Microsoft Corp., preparing for an aggressive push into the enterprise speech technology arena next year, released on Tuesday the final beta versions of its Speech Server and development kit for creating speech applications
The Microsoft Speech Server, the newest addition to the Windows Server System, is aimed at broadening the reach of speech recognition and text-to-speech applications in enterprises, particularly small- and medium-sized companies, said James Mastan, director of marketing for Microsofts speech technologies group. A full release of the server software and the Microsoft Speech Application Software Development Kit (SASDK), a set of tools for building speech applications in Visual Studio .NET, is expected in the spring of 2004.
Microsoft, of Redmond, Wash., began a beta program for the Speech Server in July and has since signed up 500 enterprises as beta users, the company said. Another 50 partners have also joined the Speech Partner Program for developing packaged speech application and services.
With the beta 2 of the Speech Server, Microsoft has fine-tuned its speech recognition engine and updated its support of ScanSoft Inc.s Speechify Text-to-Speech Engine to version 3.0 of that product, Mastan said.
The new beta release also includes enhancements to the Microsoft Management Console for the Speech Server, a common management interface across Windows Server
Microsoft Speech Server supports Speech Application Language Tags (SALT), a proposed speech standard backed by Microsoft. The latest beta version includes an updated SALT interpreter that supports the running of multiple speech-enable Web applications on the Speech Server.
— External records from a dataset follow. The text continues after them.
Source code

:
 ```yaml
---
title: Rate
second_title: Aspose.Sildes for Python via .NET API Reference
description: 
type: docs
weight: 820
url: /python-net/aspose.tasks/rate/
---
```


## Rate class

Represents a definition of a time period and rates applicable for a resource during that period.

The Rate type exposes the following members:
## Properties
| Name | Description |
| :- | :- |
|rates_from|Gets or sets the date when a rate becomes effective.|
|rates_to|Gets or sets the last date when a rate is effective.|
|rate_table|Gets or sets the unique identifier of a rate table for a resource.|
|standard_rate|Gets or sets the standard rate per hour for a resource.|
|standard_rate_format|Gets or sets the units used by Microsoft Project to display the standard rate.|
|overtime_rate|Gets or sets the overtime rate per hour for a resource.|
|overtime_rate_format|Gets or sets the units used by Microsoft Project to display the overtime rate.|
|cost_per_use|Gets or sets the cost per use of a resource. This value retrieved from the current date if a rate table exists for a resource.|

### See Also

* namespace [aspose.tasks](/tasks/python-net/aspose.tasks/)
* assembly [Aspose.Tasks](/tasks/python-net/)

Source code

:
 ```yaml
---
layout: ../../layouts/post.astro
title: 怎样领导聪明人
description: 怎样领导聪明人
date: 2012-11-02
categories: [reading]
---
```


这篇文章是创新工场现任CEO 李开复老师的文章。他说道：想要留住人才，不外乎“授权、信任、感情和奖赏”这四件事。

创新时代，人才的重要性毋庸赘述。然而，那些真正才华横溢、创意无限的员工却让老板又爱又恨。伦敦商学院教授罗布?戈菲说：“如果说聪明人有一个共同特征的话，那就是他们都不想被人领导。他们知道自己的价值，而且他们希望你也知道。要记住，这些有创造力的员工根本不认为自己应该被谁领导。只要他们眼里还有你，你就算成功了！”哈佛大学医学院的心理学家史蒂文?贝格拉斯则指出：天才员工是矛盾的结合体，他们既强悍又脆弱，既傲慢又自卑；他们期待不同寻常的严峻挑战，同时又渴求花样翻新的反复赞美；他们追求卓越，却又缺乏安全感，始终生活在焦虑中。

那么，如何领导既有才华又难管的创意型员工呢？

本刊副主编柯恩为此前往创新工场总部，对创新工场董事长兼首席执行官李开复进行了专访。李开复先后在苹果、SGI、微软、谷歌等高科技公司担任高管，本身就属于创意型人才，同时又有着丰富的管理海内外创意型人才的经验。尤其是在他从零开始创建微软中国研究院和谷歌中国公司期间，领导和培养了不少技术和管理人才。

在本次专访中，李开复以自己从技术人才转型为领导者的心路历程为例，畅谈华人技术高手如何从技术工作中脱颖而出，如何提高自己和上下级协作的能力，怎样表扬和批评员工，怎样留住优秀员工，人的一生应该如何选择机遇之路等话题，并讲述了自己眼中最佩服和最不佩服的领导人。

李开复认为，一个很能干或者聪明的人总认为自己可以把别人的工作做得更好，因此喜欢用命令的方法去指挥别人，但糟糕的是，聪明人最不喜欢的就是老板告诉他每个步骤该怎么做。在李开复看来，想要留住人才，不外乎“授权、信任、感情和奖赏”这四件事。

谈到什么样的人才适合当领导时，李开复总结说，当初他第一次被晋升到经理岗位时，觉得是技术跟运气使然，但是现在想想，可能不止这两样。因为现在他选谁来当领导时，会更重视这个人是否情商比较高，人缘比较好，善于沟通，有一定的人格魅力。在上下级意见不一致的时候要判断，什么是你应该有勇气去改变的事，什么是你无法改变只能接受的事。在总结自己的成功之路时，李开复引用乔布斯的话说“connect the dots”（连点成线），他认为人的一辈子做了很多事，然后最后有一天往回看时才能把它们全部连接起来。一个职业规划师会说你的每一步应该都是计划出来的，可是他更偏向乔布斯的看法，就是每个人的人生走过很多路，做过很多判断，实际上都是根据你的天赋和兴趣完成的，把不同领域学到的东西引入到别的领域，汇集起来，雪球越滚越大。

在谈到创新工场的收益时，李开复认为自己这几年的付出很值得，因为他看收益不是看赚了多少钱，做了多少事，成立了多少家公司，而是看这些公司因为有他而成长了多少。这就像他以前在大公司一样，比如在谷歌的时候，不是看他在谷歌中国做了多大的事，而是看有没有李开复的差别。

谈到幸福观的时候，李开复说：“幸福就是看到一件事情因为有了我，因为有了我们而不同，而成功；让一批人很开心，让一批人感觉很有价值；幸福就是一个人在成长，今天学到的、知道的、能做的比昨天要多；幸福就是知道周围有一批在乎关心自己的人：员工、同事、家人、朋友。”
“Now you can have multiple applications on the Web server that will work with a particular speech server,” Mastan said.
Microsoft has touted its model of separating the speech technology engines on one server from the speech-enabled Web applications on a Web server as a key differentiator. Officials also said the Speech Server will support telephony-based speech as well as multimodal applications, where a voice command over the phone could trigger a graphical response on a Web browser across multiple devices.
Among other things, the fourth beta of the SASDK builds greater multimodal capabilities with an update of the speech add-in for the Microsoft Pocket Internet Explorer. The plug-in makes the mobile browser speech aware. The latest beta allows developers to better control application response to changes in the network, Mastan said.